We're convinced from such a young age that we need to "dial it down" and sit back and watch as the world passes us by. But I have news for all of those people telling us these things: we're never changing. We can't just sit there and not express ourselves, not care, and do as we're told. In today's society, your voice and self-expression are your most important accessories and your most powerful weapon.

Use them as you please.
If someone ever tells you to dial it down, you take your "dial" and turn it to the max! You are strong and independent and the only people that should matter to you are the people sitting front and center for whatever you have to say, do, or feel.

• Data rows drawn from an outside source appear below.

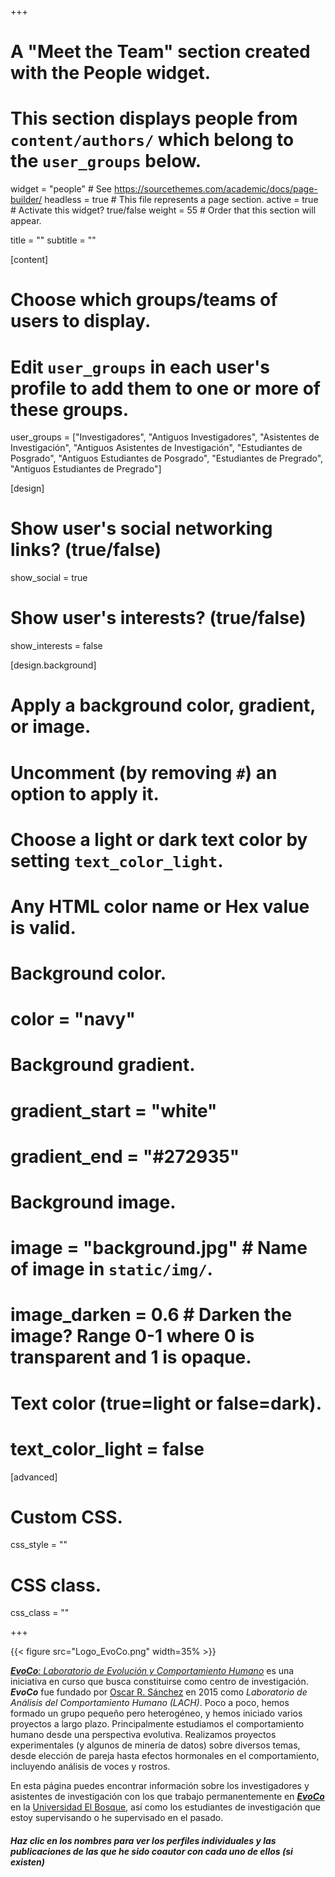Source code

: +++
# A "Meet the Team" section created with the People widget.
# This section displays people from `content/authors/` which belong to the `user_groups` below.

widget = "people"  # See https://sourcethemes.com/academic/docs/page-builder/
headless = true  # This file represents a page section.
active = true  # Activate this widget? true/false
weight = 55  # Order that this section will appear.

title = ""
subtitle = ""

[content]
  # Choose which groups/teams of users to display.
  #   Edit `user_groups` in each user's profile to add them to one or more of these groups.
  user_groups = ["Investigadores",
                 "Antiguos Investigadores",
                 "Asistentes de Investigación",
                 "Antiguos Asistentes de Investigación",
                 "Estudiantes de Posgrado",
                 "Antiguos Estudiantes de Posgrado",
                 "Estudiantes de Pregrado",
                 "Antiguos Estudiantes de Pregrado"]

[design]
  # Show user's social networking links? (true/false)
  show_social = true

  # Show user's interests? (true/false)
  show_interests = false

[design.background]
  # Apply a background color, gradient, or image.
  #   Uncomment (by removing `#`) an option to apply it.
  #   Choose a light or dark text color by setting `text_color_light`.
  #   Any HTML color name or Hex value is valid.

  # Background color.
  # color = "navy"

  # Background gradient.
  # gradient_start = "white"
  # gradient_end = "#272935"

  # Background image.
  # image = "background.jpg"  # Name of image in `static/img/`.
  # image_darken = 0.6  # Darken the image? Range 0-1 where 0 is transparent and 1 is opaque.

  # Text color (true=light or false=dark).
  # text_color_light = false  

[advanced]
 # Custom CSS.
 css_style = ""

 # CSS class.
 css_class = ""

+++

{{< figure src="Logo_EvoCo.png" width=35% >}}

[***EvoCo**: Laboratorio de Evolución y Comportamiento Humano*](/es/equipo/) es una iniciativa en curso que busca constituirse como centro de investigación. ***EvoCo*** fue fundado por [Oscar R. Sánchez](/es/author/oscar-r.-sanchez) en 2015 como *Laboratorio de Análisis del Comportamiento Humano (LACH)*. Poco a poco, hemos formado un grupo pequeño pero heterogéneo, y hemos iniciado varios proyectos a largo plazo. Principalmente estudiamos el comportamiento humano desde una perspectiva evolutiva. Realizamos proyectos experimentales (y algunos de minería de datos) sobre diversos temas, desde elección de pareja hasta efectos hormonales en el comportamiento, incluyendo análisis de voces y rostros.

En esta página puedes encontrar información sobre los investigadores y asistentes de investigación con los que trabajo permanentemente en [***EvoCo***](/es/equipo/) en la [Universidad El Bosque](https://www.uelbosque.edu.co/), así como los estudiantes de investigación que estoy supervisando o he supervisado en el pasado.

#### *Haz clic en los nombres para ver los perfiles individuales y las publicaciones de las que he sido coautor con cada uno de ellos (si existen)*

<i class="fas fa-chevron-down"></i>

Always remember to take pride in what you bring to the table and never be afraid to sit alone at that table. The only thing you should ever be afraid of is whether or not you're truly expressing yourself. Nobody's opinion matters more than your own. If you want to wear that new outfit that's not "in style", where it and add some hoops! If you want to speak out against something you don't feel is right, bring a megaphone!

If you want to follow your dreams and move away to a new city, pack your bags girl and walk straight ahead with your head held high! And when you're ready to take over the world, don't forget to wear your cutest pair of shoes. Never forget to put yourself first. Your happiness and peace of mind are so important, and the only way to truly gain both is to make sure nobody stands in your way.

You are powerful. And if power equates to being "too much", so be it. I personally would rather be "too much" than just enough any day.